Stored data
►

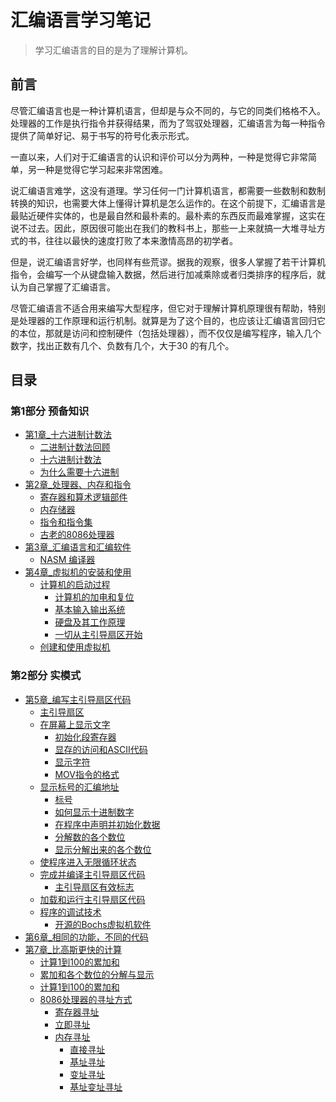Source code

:# 汇编语言学习笔记

> 学习汇编语言的目的是为了理解计算机。

## 前言

尽管汇编语言也是一种计算机语言，但却是与众不同的，与它的同类们格格不入。处理器的工作是执行指令并获得结果，而为了驾驭处理器，汇编语言为每一种指令提供了简单好记、易于书写的符号化表示形式。

一直以来，人们对于汇编语言的认识和评价可以分为两种，一种是觉得它非常简单，另一种是觉得它学习起来非常困难。

说汇编语言难学，这没有道理。学习任何一门计算机语言，都需要一些数制和数制转换的知识，也需要大体上懂得计算机是怎么运作的。在这个前提下，汇编语言是最贴近硬件实体的，也是最自然和最朴素的。最朴素的东西反而最难掌握，这实在说不过去。因此，原因很可能出在我们的教科书上，那些一上来就搞一大堆寻址方式的书，往往以最快的速度打败了本来激情高昂的初学者。

但是，说汇编语言好学，也同样有些荒谬。据我的观察，很多人掌握了若干计算机指令，会编写一个从键盘输入数据，然后进行加减乘除或者归类排序的程序后，就认为自己掌握了汇编语言。

尽管汇编语言不适合用来编写大型程序，但它对于理解计算机原理很有帮助，特别是处理器的工作原理和运行机制。就算是为了这个目的，也应该让汇编语言回归它的本位，那就是访问和控制硬件（包括处理器），而不仅仅是编写程序，输入几个数字，找出正数有几个、负数有几个，大于30 的有几个。

## 目录

### 第1部分 预备知识

- [第1章_十六进制计数法](docs/第1部分_预备知识/第1章_十六进制计数法.md)
  - [二进制计数法回顾](docs/第1部分_预备知识/第1章_十六进制计数法.md#二进制计数法回顾)
  - [十六进制计数法](docs/第1部分_预备知识/第1章_十六进制计数法.md#十六进制计数法)
  - [为什么需要十六进制](docs/第1部分_预备知识/第1章_十六进制计数法.md#为什么需要十六进制)
- [第2章_处理器、内存和指令](docs/第1部分_预备知识/第2章_处理器、内存和指令.md)
  - [寄存器和算术逻辑部件](docs/第1部分_预备知识/第2章_处理器、内存和指令.md#寄存器和算术逻辑部件)
  - [内存储器](docs/第1部分_预备知识/第2章_处理器、内存和指令.md#内存储器)
  - [指令和指令集](docs/第1部分_预备知识/第2章_处理器、内存和指令.md#指令和指令集)
  - [古老的8086处理器](docs/第1部分_预备知识/第2章_处理器、内存和指令.md#古老的8086处理器)
- [第3章_汇编语言和汇编软件](docs/第1部分_预备知识/第3章_汇编语言和汇编软件.md)
  - [NASM 编译器](docs/第1部分_预备知识/第3章_汇编语言和汇编软件.md#NASM%20编译器)
- [第4章_虚拟机的安装和使用](docs/第1部分_预备知识/第4章_虚拟机的安装和使用.md)
  - [计算机的启动过程](docs/第1部分_预备知识/第4章_虚拟机的安装和使用.md#计算机的启动过程)
    - [计算机的加电和复位](docs/第1部分_预备知识/第4章_虚拟机的安装和使用.md#计算机的加电和复位)
    - [基本输入输出系统](docs/第1部分_预备知识/第4章_虚拟机的安装和使用.md#基本输入输出系统)
    - [硬盘及其工作原理](docs/第1部分_预备知识/第4章_虚拟机的安装和使用.md#硬盘及其工作原理)
    - [一切从主引导扇区开始](docs/第1部分_预备知识/第4章_虚拟机的安装和使用.md#一切从主引导扇区开始)
  - [创建和使用虚拟机](docs/第1部分_预备知识/第4章_虚拟机的安装和使用.md#创建和使用虚拟机)

### 第2部分 实模式

- [第5章_编写主引导扇区代码](docs/第2部分_实模式/第5章_编写主引导扇区代码.md)
  - [主引导扇区](docs/第2部分_实模式/第5章_编写主引导扇区代码.md#主引导扇区)
  - [在屏幕上显示文字](docs/第2部分_实模式/第5章_编写主引导扇区代码.md#在屏幕上显示文字)
    - [初始化段寄存器](docs/第2部分_实模式/第5章_编写主引导扇区代码.md#初始化段寄存器)
    - [显存的访问和ASCII代码](docs/第2部分_实模式/第5章_编写主引导扇区代码.md#显存的访问和ASCII代码)
    - [显示字符](docs/第2部分_实模式/第5章_编写主引导扇区代码.md#显示字符)
    - [MOV指令的格式](docs/第2部分_实模式/第5章_编写主引导扇区代码.md#MOV指令的格式)
  - [显示标号的汇编地址](docs/第2部分_实模式/第5章_编写主引导扇区代码.md#显示标号的汇编地址)
    - [标号](docs/第2部分_实模式/第5章_编写主引导扇区代码.md#标号)
    - [如何显示十进制数字](docs/第2部分_实模式/第5章_编写主引导扇区代码.md#如何显示十进制数字)
    - [在程序中声明并初始化数据](docs/第2部分_实模式/第5章_编写主引导扇区代码.md#在程序中声明并初始化数据)
    - [分解数的各个数位](docs/第2部分_实模式/第5章_编写主引导扇区代码.md#分解数的各个数位)
    - [显示分解出来的各个数位](docs/第2部分_实模式/第5章_编写主引导扇区代码.md#显示分解出来的各个数位)
  - [使程序进入无限循环状态](docs/第2部分_实模式/第5章_编写主引导扇区代码.md#使程序进入无限循环状态)
  - [完成并编译主引导扇区代码](docs/第2部分_实模式/第5章_编写主引导扇区代码.md#完成并编译主引导扇区代码)
    - [主引导扇区有效标志](docs/第2部分_实模式/第5章_编写主引导扇区代码.md#主引导扇区有效标志)
  - [加载和运行主引导扇区代码](docs/第2部分_实模式/第5章_编写主引导扇区代码.md#加载和运行主引导扇区代码)
  - [程序的调试技术](docs/第2部分_实模式/第5章_编写主引导扇区代码.md#程序的调试技术)
    - [开源的Bochs虚拟机软件](docs/第2部分_实模式/第5章_编写主引导扇区代码.md#开源的Bochs虚拟机软件)
- [第6章_相同的功能，不同的代码](docs/第2部分_实模式/第6章_相同的功能，不同的代码.md)
- [第7章_比高斯更快的计算](docs/第2部分_实模式/第7章_比高斯更快的计算.md)
  - [计算1到100的累加和](docs/第2部分_实模式/第7章_比高斯更快的计算.md#计算1到100的累加和)
  - [累加和各个数位的分解与显示](docs/第2部分_实模式/第7章_比高斯更快的计算.md#累加和各个数位的分解与显示)
  - [计算1到100的累加和](docs/第2部分_实模式/第7章_比高斯更快的计算.md#计算1到100的累加和)
  - [8086处理器的寻址方式](docs/第2部分_实模式/第7章_比高斯更快的计算.md#8086处理器的寻址方式)
    - [寄存器寻址](docs/第2部分_实模式/第7章_比高斯更快的计算.md#寄存器寻址)
    - [立即寻址](docs/第2部分_实模式/第7章_比高斯更快的计算.md#立即寻址)
    - [内存寻址](docs/第2部分_实模式/第7章_比高斯更快的计算.md#内存寻址)
      - [直接寻址](docs/第2部分_实模式/第7章_比高斯更快的计算.md#直接寻址)
      - [基址寻址](docs/第2部分_实模式/第7章_比高斯更快的计算.md#基址寻址)
      - [变址寻址](docs/第2部分_实模式/第7章_比高斯更快的计算.md#变址寻址)
      - [基址变址寻址](docs/第2部分_实模式/第7章_比高斯更快的计算.md#基址变址寻址)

◄

** HOW TO COMPLETE THIS TASK **
Given the word "内存和指令", show every line of the records that contains it.

** EXERCISE SOLUTION **
- [第2章_处理器、内存和指令](docs/第1部分_预备知识/第2章_处理器、内存和指令.md)
  - [寄存器和算术逻辑部件](docs/第1部分_预备知识/第2章_处理器、内存和指令.md#寄存器和算术逻辑部件)
  - [内存储器](docs/第1部分_预备知识/第2章_处理器、内存和指令.md#内存储器)
  - [指令和指令集](docs/第1部分_预备知识/第2章_处理器、内存和指令.md#指令和指令集)
  - [古老的8086处理器](docs/第1部分_预备知识/第2章_处理器、内存和指令.md#古老的8086处理器)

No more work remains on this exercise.